### Description of the task
Your answer should be every line from the records that contains "will".

Stored data:
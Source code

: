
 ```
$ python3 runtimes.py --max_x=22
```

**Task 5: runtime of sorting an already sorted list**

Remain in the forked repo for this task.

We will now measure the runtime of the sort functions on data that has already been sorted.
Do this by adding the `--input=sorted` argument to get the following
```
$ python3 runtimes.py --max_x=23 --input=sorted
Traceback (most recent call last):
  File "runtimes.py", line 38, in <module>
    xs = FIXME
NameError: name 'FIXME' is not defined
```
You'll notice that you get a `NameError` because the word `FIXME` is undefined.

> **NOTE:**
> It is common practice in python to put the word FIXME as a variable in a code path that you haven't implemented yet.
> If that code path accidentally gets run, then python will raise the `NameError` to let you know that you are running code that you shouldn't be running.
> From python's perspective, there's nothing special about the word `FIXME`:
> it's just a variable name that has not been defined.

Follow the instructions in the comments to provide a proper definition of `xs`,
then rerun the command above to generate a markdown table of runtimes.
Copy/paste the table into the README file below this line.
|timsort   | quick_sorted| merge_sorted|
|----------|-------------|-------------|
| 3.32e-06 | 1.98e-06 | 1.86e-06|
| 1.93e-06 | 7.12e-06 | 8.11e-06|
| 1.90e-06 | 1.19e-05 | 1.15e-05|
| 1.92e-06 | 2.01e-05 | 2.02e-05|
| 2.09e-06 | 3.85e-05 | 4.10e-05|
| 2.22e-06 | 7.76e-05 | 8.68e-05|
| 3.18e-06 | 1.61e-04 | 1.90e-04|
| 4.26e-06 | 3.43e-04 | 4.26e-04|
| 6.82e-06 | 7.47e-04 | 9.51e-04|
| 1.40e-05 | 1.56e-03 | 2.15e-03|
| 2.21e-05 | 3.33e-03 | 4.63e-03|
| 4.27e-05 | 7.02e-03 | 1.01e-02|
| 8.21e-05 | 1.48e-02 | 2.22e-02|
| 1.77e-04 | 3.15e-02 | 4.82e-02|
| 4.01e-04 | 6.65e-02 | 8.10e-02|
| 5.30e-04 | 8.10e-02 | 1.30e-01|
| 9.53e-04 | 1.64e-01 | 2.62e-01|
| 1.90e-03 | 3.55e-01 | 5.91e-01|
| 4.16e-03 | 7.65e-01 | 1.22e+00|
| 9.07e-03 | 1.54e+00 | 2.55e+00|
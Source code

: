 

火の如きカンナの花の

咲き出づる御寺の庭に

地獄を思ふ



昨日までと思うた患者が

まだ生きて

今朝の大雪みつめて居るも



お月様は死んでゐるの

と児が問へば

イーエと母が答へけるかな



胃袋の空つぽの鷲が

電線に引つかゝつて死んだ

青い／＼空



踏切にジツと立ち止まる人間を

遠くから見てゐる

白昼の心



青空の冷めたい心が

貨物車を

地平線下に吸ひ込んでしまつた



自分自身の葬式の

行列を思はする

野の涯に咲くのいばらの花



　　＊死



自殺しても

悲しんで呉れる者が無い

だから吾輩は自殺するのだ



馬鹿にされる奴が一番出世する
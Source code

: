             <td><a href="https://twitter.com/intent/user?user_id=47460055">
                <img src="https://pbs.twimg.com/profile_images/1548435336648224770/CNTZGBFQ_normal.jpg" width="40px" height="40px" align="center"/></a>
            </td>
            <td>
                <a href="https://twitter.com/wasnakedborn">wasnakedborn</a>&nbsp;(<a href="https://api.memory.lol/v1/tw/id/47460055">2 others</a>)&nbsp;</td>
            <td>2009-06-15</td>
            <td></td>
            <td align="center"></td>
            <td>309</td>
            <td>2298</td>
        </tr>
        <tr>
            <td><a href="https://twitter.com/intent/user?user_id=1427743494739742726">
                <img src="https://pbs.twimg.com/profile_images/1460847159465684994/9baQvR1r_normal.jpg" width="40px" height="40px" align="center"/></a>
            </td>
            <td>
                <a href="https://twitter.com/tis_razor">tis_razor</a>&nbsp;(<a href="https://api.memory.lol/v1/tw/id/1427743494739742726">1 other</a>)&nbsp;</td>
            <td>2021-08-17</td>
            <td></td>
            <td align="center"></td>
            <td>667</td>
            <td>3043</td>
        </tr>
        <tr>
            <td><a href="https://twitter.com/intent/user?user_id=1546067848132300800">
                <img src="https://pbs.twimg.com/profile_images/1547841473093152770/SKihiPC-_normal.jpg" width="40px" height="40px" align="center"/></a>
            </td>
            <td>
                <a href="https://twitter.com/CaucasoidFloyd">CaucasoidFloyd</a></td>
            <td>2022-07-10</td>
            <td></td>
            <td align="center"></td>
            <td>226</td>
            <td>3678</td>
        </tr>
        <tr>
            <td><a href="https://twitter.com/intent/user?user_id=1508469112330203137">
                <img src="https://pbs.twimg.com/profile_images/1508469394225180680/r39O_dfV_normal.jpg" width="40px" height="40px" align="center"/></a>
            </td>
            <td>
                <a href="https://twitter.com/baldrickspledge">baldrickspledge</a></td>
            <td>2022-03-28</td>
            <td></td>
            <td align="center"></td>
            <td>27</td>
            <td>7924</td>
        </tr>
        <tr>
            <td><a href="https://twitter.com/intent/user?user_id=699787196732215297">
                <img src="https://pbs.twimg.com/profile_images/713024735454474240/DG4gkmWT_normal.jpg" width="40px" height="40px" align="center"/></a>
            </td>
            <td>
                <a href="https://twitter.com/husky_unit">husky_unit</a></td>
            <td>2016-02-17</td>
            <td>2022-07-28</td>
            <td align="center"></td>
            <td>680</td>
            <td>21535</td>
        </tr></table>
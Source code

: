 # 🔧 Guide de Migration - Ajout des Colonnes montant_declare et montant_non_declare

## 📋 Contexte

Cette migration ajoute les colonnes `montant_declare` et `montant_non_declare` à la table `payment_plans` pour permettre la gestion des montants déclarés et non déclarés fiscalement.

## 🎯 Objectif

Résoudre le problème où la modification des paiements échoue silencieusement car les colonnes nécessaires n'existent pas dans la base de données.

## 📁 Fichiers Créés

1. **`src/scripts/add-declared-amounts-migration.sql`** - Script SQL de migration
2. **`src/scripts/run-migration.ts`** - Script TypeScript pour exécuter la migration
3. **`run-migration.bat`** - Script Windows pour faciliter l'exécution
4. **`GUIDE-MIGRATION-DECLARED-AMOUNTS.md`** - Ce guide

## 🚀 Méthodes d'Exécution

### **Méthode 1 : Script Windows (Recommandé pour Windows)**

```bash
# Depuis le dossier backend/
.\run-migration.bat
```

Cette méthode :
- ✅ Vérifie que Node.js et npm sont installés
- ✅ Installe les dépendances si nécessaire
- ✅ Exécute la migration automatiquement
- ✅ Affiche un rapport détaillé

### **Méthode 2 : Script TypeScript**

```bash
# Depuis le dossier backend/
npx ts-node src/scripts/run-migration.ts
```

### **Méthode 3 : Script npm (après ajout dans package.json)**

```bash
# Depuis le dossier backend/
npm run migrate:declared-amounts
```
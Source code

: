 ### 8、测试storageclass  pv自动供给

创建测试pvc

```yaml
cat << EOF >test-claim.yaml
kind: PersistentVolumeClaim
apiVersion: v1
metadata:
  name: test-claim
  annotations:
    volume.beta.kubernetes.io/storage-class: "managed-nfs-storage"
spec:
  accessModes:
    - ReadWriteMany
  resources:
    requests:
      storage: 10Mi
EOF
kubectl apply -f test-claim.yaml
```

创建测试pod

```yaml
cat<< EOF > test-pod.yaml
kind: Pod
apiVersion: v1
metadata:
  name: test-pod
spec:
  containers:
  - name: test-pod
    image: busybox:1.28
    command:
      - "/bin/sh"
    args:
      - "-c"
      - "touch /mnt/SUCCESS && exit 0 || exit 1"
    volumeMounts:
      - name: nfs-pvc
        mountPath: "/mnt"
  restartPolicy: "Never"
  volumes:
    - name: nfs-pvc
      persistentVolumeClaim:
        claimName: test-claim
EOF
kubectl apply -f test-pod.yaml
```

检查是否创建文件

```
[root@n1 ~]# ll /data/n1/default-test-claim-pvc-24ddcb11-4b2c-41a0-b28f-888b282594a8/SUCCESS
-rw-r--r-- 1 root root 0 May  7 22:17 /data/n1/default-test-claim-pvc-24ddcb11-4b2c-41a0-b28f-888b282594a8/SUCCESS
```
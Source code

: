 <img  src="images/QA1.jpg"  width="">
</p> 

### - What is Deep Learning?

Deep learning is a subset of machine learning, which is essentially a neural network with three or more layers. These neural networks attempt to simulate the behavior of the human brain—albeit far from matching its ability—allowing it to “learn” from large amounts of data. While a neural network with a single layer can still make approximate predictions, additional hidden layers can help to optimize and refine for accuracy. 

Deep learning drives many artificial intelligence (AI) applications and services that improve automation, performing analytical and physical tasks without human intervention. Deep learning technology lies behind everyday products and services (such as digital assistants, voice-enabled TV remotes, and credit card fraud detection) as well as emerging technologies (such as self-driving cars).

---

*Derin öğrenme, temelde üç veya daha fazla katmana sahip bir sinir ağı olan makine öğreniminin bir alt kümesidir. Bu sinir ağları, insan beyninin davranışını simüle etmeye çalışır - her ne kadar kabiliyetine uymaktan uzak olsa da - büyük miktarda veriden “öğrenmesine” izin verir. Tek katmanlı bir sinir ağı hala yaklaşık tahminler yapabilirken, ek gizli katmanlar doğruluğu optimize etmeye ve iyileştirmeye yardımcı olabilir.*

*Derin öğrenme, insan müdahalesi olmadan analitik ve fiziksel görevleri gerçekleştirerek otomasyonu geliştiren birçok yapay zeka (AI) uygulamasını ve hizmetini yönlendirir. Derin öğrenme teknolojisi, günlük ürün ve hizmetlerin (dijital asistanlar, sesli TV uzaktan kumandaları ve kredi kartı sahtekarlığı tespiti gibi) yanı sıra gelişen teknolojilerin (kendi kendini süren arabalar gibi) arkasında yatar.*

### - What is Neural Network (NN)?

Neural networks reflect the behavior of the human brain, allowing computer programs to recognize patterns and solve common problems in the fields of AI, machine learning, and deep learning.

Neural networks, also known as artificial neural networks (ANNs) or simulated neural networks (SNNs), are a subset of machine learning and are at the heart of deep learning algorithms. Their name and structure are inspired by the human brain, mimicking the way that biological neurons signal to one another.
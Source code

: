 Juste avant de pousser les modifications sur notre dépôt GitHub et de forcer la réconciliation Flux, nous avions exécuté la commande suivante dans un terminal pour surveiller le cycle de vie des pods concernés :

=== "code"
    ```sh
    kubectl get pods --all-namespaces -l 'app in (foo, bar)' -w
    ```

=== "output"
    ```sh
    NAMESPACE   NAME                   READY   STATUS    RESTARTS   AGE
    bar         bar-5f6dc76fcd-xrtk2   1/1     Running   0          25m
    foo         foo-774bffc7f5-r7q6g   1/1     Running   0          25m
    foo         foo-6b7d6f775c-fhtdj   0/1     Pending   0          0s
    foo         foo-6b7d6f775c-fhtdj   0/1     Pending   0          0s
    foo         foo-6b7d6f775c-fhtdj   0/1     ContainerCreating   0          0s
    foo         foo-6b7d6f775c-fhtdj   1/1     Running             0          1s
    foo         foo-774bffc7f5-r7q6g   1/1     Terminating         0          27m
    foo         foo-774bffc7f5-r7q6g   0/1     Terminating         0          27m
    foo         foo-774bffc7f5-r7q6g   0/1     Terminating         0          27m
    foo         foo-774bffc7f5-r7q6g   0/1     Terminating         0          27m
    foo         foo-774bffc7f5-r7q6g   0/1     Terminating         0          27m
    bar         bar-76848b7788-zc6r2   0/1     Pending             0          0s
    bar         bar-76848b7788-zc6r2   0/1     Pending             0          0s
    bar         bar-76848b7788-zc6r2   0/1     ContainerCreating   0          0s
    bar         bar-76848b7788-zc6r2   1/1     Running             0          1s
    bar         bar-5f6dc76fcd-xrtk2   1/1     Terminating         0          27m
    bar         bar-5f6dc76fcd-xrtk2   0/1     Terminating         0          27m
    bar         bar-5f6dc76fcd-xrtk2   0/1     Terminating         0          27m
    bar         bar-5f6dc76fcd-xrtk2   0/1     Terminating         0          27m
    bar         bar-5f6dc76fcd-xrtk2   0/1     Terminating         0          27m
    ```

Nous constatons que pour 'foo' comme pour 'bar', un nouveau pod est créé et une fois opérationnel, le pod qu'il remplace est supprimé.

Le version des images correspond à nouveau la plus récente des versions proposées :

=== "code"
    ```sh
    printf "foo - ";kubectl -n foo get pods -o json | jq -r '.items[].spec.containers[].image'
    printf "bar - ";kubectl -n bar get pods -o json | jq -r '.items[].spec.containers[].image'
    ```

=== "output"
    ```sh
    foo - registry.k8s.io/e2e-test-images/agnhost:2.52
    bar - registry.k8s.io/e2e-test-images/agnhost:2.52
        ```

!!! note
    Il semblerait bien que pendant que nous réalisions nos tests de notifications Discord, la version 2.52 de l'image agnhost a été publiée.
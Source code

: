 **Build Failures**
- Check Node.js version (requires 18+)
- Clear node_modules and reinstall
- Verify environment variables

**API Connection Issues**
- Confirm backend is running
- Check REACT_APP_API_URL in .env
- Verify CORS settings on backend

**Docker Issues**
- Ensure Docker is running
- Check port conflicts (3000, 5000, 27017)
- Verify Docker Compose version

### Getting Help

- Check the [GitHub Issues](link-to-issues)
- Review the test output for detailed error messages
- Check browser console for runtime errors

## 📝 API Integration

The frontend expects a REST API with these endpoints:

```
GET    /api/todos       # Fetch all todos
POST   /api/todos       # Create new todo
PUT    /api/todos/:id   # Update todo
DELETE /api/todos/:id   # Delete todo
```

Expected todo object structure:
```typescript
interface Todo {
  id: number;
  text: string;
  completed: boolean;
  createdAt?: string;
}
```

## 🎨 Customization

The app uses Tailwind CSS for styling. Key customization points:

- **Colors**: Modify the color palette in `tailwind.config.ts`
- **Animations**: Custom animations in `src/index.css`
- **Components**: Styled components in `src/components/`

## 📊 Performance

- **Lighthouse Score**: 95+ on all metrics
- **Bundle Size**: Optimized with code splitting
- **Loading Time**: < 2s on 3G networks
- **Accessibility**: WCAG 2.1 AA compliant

### Output of the task
We will now measure the runtime of the sort functions on data that has already been sorted.
> If that code path accidentally gets run, then python will raise the `NameError` to let you know that you are running code that you shouldn't be running.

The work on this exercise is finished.